Aim of the exercise:
Output exactly the lines that run from the start of the records to the line with "- 更抽象的点，比如观点，或者我说的这一点", counting both ends, and skip the pictures.

____________________

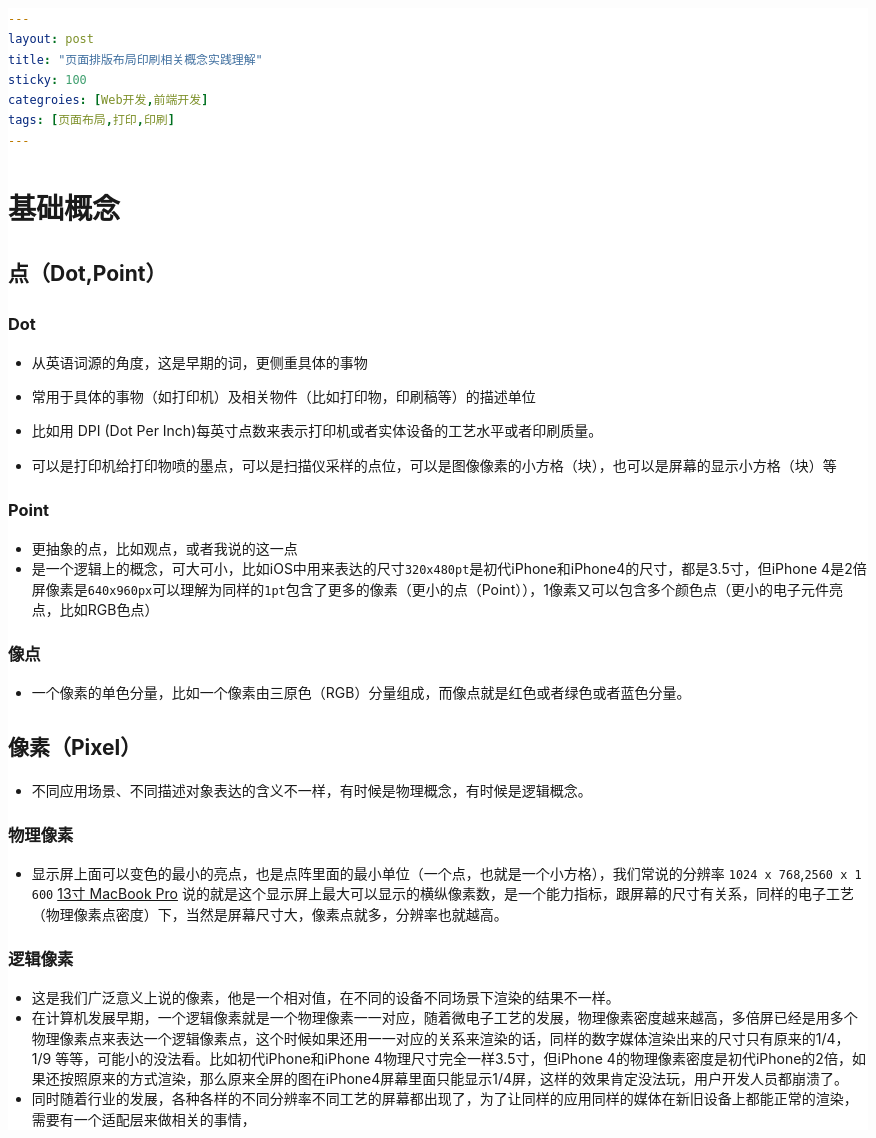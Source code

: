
 ```yaml
---
layout: post
title: "页面排版布局印刷相关概念实践理解"
sticky: 100
categroies: [Web开发,前端开发]
tags: [页面布局,打印,印刷]
---
```


# 基础概念 

## 点（Dot,Point）

### Dot 

- 从英语词源的角度，这是早期的词，更侧重具体的事物

- 常用于具体的事物（如打印机）及相关物件（比如打印物，印刷稿等）的描述单位
- 比如用 DPI (Dot Per Inch)每英寸点数来表示打印机或者实体设备的工艺水平或者印刷质量。
- 可以是打印机给打印物喷的墨点，可以是扫描仪采样的点位，可以是图像像素的小方格（块），也可以是屏幕的显示小方格（块）等

### Point

- 更抽象的点，比如观点，或者我说的这一点
- 是一个逻辑上的概念，可大可小，比如iOS中用来表达的尺寸`320x480pt`是初代iPhone和iPhone4的尺寸，都是3.5寸，但iPhone 4是2倍屏像素是`640x960px`可以理解为同样的`1pt`包含了更多的像素（更小的点（Point）），1像素又可以包含多个颜色点（更小的电子元件亮点，比如RGB色点）

### 像点

- 一个像素的单色分量，比如一个像素由三原色（RGB）分量组成，而像点就是红色或者绿色或者蓝色分量。



##  像素（Pixel）

- 不同应用场景、不同描述对象表达的含义不一样，有时候是物理概念，有时候是逻辑概念。

### 物理像素

- 显示屏上面可以变色的最小的亮点，也是点阵里面的最小单位（一个点，也就是一个小方格），我们常说的分辨率 `1024 x 768`,`2560 x 1600` [13寸 MacBook Pro](https://www.apple.com.cn/macbook-pro-13/specs/) 说的就是这个显示屏上最大可以显示的横纵像素数，是一个能力指标，跟屏幕的尺寸有关系，同样的电子工艺（物理像素点密度）下，当然是屏幕尺寸大，像素点就多，分辨率也就越高。

### 逻辑像素

- 这是我们广泛意义上说的像素，他是一个相对值，在不同的设备不同场景下渲染的结果不一样。
- 在计算机发展早期，一个逻辑像素就是一个物理像素一一对应，随着微电子工艺的发展，物理像素密度越来越高，多倍屏已经是用多个物理像素点来表达一个逻辑像素点，这个时候如果还用一一对应的关系来渲染的话，同样的数字媒体渲染出来的尺寸只有原来的1/4，1/9 等等，可能小的没法看。比如初代iPhone和iPhone 4物理尺寸完全一样3.5寸，但iPhone 4的物理像素密度是初代iPhone的2倍，如果还按照原来的方式渲染，那么原来全屏的图在iPhone4屏幕里面只能显示1/4屏，这样的效果肯定没法玩，用户开发人员都崩溃了。
- 同时随着行业的发展，各种各样的不同分辨率不同工艺的屏幕都出现了，为了让同样的应用同样的媒体在新旧设备上都能正常的渲染，需要有一个适配层来做相关的事情，
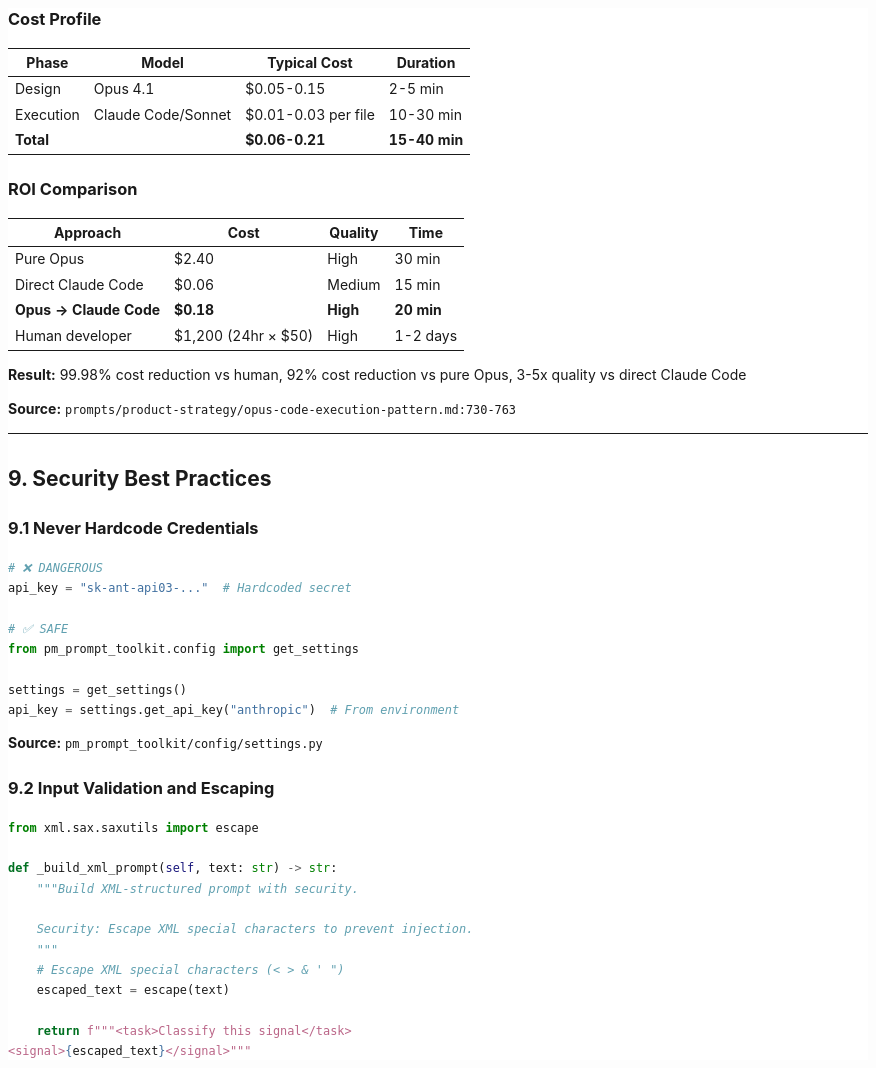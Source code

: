 ### Cost Profile

| Phase | Model | Typical Cost | Duration |
|-------|-------|--------------|----------|
| Design | Opus 4.1 | $0.05-0.15 | 2-5 min |
| Execution | Claude Code/Sonnet | $0.01-0.03 per file | 10-30 min |
| **Total** | | **$0.06-0.21** | **15-40 min** |

### ROI Comparison

| Approach | Cost | Quality | Time |
|----------|------|---------|------|
| Pure Opus | $2.40 | High | 30 min |
| Direct Claude Code | $0.06 | Medium | 15 min |
| **Opus → Claude Code** | **$0.18** | **High** | **20 min** |
| Human developer | $1,200 (24hr × $50) | High | 1-2 days |

**Result:** 99.98% cost reduction vs human, 92% cost reduction vs pure Opus, 3-5x quality vs direct Claude Code

**Source:** `prompts/product-strategy/opus-code-execution-pattern.md:730-763`

---

## 9. Security Best Practices

### 9.1 Never Hardcode Credentials

```python
# ❌ DANGEROUS
api_key = "sk-ant-api03-..."  # Hardcoded secret

# ✅ SAFE
from pm_prompt_toolkit.config import get_settings

settings = get_settings()
api_key = settings.get_api_key("anthropic")  # From environment
```

**Source:** `pm_prompt_toolkit/config/settings.py`

### 9.2 Input Validation and Escaping

```python
from xml.sax.saxutils import escape

def _build_xml_prompt(self, text: str) -> str:
    """Build XML-structured prompt with security.

    Security: Escape XML special characters to prevent injection.
    """
    # Escape XML special characters (< > & ' ")
    escaped_text = escape(text)

    return f"""<task>Classify this signal</task>
<signal>{escaped_text}</signal>"""
```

____________________

Exercise response:
Source code

:
 ```yaml
---
layout: post
title: "页面排版布局印刷相关概念实践理解"
sticky: 100
categroies: [Web开发,前端开发]
tags: [页面布局,打印,印刷]
---
```


# 基础概念 

## 点（Dot,Point）

### Dot 

- 从英语词源的角度，这是早期的词，更侧重具体的事物

- 常用于具体的事物（如打印机）及相关物件（比如打印物，印刷稿等）的描述单位
- 比如用 DPI (Dot Per Inch)每英寸点数来表示打印机或者实体设备的工艺水平或者印刷质量。
- 可以是打印机给打印物喷的墨点，可以是扫描仪采样的点位，可以是图像像素的小方格（块），也可以是屏幕的显示小方格（块）等

### Point

- 更抽象的点，比如观点，或者我说的这一点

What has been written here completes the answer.